[Saved data entries]
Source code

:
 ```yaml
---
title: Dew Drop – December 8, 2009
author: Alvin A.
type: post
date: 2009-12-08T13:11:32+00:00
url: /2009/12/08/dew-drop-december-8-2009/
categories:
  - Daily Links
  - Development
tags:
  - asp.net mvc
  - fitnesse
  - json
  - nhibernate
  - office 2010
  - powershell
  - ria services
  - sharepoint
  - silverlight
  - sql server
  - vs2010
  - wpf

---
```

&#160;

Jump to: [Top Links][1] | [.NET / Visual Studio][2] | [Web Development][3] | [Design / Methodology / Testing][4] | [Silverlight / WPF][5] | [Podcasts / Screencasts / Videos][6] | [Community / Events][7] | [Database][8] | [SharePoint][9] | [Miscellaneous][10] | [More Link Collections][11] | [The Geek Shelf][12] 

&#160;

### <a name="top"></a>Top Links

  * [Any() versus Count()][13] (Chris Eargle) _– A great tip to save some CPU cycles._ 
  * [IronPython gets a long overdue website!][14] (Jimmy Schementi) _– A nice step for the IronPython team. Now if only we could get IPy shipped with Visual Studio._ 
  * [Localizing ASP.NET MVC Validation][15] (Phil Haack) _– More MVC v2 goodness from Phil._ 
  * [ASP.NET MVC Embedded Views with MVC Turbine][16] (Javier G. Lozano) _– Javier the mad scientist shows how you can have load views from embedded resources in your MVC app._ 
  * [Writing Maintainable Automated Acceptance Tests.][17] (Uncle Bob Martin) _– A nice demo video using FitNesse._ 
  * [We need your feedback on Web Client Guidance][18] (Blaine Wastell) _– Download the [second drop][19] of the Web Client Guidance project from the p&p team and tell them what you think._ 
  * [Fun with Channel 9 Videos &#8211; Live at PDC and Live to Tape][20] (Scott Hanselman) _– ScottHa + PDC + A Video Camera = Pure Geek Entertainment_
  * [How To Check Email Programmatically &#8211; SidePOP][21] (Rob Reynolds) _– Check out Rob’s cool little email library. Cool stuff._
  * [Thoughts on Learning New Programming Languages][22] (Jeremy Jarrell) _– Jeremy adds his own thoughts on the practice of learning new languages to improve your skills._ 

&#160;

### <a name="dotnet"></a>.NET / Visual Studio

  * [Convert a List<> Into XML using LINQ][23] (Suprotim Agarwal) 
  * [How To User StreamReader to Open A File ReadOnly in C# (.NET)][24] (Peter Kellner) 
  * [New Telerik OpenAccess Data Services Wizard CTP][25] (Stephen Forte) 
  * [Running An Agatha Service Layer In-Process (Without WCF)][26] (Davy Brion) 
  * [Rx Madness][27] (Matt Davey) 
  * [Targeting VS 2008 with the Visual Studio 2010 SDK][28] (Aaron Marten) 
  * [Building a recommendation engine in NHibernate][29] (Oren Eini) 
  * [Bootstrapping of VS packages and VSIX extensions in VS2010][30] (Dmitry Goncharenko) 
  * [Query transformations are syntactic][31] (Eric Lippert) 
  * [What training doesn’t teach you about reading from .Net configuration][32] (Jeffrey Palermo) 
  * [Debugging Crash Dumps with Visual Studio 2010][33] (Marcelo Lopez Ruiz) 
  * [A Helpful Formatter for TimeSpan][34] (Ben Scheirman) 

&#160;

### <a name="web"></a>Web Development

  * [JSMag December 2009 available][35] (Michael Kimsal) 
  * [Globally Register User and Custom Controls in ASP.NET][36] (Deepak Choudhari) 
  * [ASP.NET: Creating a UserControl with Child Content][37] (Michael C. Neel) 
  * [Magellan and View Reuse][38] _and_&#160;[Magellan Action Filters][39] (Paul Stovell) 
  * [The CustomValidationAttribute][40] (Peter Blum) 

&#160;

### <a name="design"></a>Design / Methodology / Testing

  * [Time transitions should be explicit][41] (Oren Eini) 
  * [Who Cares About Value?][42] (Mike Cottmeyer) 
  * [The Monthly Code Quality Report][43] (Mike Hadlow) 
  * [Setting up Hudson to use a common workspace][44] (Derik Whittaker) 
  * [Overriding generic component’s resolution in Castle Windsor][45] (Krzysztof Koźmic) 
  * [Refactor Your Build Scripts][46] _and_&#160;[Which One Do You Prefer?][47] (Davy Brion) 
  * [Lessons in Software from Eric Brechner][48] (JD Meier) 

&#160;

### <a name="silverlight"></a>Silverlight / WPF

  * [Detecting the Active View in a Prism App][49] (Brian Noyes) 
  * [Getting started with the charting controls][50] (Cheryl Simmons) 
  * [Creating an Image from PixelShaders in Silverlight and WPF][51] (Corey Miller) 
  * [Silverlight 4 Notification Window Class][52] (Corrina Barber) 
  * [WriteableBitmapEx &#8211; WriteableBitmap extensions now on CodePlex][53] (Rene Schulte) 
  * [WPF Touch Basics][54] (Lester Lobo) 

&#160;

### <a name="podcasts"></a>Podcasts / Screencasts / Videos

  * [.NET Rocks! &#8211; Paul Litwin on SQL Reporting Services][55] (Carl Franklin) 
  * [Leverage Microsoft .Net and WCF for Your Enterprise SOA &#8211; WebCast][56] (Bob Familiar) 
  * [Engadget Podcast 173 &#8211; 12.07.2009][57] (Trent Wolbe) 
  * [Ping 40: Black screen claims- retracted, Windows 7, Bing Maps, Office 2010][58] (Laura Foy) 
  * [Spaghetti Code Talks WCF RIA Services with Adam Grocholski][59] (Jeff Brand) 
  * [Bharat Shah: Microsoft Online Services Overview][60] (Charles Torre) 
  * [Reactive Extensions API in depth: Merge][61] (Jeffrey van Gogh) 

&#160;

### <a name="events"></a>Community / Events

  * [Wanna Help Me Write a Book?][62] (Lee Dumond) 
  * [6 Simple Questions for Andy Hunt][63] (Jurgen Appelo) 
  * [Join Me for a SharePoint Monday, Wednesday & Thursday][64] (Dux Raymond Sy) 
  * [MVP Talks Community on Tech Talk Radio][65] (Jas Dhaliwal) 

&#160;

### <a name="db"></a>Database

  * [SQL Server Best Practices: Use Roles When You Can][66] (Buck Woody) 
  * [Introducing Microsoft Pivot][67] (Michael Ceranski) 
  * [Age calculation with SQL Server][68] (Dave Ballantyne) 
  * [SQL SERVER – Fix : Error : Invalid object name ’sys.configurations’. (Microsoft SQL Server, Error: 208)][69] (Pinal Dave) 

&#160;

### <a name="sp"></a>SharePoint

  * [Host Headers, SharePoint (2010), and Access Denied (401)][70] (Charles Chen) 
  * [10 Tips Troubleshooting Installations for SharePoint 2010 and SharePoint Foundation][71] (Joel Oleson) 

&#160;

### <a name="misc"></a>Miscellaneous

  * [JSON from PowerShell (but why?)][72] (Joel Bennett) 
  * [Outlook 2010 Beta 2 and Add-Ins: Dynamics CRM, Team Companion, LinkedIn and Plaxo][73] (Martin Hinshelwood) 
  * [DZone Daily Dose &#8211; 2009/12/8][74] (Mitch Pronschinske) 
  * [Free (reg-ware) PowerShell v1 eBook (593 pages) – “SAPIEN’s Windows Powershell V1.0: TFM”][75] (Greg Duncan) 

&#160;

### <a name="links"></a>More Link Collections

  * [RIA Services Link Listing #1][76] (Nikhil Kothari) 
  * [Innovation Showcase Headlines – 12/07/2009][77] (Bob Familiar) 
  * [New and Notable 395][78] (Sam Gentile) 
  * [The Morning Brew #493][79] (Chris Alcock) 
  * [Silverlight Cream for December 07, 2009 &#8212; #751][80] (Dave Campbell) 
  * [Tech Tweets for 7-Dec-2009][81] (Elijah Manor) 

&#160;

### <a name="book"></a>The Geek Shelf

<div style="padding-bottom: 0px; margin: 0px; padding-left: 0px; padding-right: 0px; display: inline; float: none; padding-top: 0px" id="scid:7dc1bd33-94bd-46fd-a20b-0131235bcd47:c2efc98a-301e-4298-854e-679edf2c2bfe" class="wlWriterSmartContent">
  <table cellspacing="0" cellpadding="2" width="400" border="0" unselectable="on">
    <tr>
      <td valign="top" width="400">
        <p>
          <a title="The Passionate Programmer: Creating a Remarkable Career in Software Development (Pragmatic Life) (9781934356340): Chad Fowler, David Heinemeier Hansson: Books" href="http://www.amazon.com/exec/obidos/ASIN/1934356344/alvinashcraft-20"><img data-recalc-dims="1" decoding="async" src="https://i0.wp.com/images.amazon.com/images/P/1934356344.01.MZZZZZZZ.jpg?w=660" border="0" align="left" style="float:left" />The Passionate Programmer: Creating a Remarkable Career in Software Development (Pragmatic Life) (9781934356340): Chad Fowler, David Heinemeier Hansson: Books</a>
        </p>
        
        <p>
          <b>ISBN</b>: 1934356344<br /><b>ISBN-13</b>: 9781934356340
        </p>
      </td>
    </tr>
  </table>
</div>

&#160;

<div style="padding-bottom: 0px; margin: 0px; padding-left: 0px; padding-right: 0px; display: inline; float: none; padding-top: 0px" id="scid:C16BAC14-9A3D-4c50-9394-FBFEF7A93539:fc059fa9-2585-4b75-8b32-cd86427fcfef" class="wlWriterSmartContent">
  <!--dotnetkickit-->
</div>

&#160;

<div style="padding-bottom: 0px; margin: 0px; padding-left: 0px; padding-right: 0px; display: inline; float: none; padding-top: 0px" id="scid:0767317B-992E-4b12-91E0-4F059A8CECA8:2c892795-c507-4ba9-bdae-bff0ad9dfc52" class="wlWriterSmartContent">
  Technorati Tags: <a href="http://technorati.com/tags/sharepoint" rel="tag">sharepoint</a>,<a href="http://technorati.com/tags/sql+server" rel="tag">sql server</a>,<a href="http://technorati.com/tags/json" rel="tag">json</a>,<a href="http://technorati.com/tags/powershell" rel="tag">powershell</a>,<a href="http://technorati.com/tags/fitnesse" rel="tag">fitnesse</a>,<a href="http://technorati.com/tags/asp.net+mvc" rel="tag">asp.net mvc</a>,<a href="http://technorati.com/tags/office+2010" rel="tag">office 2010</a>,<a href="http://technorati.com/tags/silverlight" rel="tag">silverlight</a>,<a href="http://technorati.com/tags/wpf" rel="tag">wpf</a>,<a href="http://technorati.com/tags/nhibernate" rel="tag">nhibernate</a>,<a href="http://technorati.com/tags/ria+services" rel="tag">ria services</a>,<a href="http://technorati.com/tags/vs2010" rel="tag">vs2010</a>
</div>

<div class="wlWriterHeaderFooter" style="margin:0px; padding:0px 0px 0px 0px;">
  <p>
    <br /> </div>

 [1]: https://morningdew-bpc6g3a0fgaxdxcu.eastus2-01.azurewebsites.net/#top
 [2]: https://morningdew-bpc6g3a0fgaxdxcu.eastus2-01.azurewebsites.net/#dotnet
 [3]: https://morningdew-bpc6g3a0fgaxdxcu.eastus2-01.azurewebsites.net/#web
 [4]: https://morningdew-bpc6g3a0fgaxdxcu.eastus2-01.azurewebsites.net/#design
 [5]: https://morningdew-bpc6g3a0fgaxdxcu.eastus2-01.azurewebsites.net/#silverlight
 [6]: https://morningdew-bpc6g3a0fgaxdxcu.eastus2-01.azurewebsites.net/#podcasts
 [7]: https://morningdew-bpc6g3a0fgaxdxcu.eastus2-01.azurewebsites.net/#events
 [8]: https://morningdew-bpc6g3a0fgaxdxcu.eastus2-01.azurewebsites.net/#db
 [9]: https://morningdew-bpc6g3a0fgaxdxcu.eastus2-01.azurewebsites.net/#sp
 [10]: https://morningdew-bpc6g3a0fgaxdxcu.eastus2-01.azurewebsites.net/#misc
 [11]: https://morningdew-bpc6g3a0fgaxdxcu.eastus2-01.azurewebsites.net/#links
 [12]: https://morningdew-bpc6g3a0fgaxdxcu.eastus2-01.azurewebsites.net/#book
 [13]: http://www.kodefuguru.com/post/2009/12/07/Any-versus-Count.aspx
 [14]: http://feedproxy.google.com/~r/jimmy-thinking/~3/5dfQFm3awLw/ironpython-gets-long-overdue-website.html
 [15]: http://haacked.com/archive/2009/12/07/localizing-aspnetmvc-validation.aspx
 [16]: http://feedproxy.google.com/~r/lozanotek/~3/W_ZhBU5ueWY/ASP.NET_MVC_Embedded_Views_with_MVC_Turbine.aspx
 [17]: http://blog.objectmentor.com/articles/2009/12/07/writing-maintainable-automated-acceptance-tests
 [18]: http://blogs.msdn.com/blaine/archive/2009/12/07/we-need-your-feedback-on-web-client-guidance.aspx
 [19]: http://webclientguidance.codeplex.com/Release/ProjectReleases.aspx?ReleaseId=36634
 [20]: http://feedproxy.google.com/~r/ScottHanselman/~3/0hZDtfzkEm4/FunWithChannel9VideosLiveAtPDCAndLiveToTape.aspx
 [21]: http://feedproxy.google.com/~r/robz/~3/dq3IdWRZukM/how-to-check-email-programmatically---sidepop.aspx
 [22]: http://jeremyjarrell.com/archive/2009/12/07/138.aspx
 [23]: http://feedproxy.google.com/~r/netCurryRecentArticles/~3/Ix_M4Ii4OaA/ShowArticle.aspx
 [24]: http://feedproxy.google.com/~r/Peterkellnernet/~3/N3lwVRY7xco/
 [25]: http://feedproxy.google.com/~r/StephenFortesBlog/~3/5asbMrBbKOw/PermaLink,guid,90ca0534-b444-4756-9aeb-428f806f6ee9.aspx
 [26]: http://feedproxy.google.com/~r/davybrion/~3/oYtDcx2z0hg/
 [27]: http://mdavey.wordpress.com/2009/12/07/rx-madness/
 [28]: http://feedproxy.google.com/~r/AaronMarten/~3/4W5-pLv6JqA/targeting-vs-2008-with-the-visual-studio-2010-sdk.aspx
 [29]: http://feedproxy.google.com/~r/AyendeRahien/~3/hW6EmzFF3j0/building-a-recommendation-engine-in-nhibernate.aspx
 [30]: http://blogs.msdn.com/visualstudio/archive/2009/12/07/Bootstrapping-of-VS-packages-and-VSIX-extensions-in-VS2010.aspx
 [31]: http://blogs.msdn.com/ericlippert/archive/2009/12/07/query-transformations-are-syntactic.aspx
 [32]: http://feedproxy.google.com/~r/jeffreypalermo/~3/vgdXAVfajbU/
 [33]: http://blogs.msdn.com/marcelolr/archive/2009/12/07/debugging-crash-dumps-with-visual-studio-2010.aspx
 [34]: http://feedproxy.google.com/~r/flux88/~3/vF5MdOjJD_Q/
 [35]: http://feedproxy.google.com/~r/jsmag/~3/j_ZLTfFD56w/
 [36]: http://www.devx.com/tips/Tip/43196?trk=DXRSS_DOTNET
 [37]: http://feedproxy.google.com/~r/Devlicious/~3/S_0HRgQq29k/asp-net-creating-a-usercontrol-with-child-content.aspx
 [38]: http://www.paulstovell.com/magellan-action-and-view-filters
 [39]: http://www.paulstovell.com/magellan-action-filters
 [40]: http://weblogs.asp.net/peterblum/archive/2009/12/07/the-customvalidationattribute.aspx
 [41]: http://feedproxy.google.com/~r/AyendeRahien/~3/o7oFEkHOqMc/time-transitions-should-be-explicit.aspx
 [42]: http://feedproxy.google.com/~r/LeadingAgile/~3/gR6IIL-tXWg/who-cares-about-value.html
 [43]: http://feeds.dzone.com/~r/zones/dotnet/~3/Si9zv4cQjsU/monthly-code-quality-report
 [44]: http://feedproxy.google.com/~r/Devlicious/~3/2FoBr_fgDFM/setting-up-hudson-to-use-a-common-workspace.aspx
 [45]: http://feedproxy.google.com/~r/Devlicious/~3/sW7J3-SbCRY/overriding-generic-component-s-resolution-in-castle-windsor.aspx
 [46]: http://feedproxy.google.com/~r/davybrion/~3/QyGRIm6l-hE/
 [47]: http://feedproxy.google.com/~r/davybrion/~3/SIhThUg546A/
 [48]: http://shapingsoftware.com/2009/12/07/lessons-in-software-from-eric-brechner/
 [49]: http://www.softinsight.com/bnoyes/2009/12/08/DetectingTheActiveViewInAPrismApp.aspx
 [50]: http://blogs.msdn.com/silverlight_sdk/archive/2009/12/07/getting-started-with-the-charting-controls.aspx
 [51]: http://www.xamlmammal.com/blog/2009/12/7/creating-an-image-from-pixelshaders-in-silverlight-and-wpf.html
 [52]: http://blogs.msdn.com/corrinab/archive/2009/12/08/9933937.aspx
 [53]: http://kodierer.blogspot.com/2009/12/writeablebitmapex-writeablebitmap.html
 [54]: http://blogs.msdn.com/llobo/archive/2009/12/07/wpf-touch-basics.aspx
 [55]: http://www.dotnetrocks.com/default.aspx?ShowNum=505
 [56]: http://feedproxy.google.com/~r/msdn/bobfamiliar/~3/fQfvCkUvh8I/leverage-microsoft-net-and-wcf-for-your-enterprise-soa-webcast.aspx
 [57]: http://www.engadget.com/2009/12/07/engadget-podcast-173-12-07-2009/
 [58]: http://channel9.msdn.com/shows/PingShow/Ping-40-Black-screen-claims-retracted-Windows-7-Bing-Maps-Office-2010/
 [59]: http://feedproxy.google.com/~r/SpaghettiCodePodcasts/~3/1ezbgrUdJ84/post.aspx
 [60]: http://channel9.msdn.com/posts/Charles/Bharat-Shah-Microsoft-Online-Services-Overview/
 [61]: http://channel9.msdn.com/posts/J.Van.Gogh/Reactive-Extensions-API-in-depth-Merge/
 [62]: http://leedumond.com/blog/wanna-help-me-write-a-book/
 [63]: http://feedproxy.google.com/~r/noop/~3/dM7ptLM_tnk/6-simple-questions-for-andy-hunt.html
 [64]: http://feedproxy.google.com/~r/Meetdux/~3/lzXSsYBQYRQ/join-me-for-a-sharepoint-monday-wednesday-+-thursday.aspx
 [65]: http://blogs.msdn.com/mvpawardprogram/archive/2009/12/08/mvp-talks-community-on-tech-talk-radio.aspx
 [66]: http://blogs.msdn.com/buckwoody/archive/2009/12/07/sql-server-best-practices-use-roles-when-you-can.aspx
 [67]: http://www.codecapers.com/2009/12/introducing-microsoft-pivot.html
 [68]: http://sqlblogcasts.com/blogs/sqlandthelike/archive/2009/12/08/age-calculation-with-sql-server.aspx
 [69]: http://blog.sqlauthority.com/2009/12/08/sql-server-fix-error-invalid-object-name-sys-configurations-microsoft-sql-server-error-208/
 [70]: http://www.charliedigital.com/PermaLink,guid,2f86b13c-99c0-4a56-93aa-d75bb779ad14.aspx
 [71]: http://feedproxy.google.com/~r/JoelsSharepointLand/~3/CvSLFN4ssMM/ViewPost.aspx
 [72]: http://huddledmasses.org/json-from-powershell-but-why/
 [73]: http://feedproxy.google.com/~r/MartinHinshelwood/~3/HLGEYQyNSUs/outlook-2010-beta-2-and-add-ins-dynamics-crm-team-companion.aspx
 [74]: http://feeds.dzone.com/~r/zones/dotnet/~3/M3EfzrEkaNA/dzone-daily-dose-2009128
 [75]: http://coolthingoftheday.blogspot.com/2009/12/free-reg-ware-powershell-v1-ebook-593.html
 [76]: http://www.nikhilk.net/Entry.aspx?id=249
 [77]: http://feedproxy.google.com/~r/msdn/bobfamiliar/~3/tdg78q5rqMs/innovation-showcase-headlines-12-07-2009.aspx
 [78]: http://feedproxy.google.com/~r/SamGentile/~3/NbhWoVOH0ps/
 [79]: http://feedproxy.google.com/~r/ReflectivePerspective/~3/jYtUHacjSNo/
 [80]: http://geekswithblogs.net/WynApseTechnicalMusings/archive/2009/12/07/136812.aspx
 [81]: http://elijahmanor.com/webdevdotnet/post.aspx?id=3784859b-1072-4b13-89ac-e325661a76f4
---
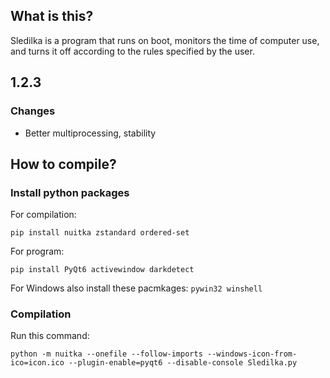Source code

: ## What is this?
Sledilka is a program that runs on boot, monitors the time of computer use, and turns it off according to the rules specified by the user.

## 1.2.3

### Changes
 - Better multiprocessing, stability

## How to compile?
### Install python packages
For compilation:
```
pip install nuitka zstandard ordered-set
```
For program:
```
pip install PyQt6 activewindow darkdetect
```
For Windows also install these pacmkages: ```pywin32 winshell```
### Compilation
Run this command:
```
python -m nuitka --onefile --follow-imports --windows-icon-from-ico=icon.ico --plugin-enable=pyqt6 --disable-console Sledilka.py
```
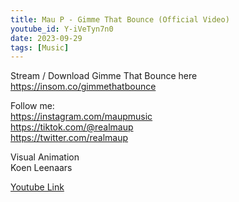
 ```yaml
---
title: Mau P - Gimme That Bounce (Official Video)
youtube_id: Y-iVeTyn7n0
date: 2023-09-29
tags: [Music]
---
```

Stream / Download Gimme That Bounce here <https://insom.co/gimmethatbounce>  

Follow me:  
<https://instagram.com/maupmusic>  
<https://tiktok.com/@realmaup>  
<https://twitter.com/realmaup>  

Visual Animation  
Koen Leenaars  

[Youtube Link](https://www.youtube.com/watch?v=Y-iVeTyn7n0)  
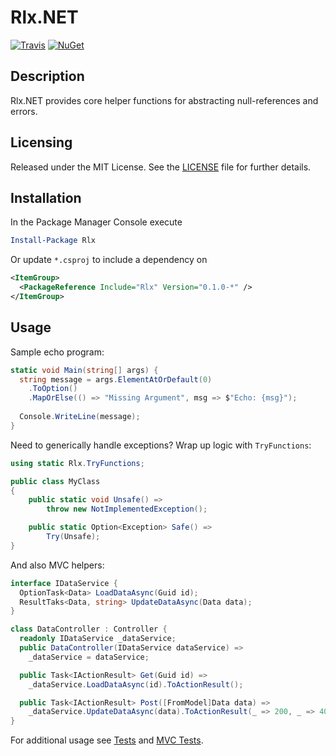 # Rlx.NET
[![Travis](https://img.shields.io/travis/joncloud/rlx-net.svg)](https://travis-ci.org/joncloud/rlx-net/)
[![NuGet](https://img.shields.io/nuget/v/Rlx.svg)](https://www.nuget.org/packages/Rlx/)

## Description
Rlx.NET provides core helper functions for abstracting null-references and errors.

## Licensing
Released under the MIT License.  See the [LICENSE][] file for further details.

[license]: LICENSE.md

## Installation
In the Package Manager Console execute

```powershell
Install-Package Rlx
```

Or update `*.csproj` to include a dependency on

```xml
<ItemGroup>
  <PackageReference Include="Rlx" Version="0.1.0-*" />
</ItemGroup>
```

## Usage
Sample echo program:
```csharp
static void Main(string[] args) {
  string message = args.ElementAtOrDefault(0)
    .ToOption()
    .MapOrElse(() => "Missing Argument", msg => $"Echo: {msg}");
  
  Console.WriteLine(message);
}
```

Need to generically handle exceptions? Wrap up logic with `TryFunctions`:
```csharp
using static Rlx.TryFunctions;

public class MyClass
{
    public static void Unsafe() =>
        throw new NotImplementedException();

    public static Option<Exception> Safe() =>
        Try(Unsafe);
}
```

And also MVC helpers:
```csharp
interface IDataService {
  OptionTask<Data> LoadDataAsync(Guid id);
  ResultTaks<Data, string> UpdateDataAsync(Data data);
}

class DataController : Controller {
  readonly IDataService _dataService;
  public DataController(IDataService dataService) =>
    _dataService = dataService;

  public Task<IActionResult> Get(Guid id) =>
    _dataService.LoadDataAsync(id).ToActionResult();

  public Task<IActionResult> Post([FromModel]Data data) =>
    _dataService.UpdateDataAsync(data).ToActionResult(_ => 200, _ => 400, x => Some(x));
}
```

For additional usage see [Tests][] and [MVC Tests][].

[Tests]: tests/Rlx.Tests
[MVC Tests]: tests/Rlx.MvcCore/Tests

**Description of the task**
Check each line above for the word "posts" and say how many have it, with nothing else.

**Answer section**
2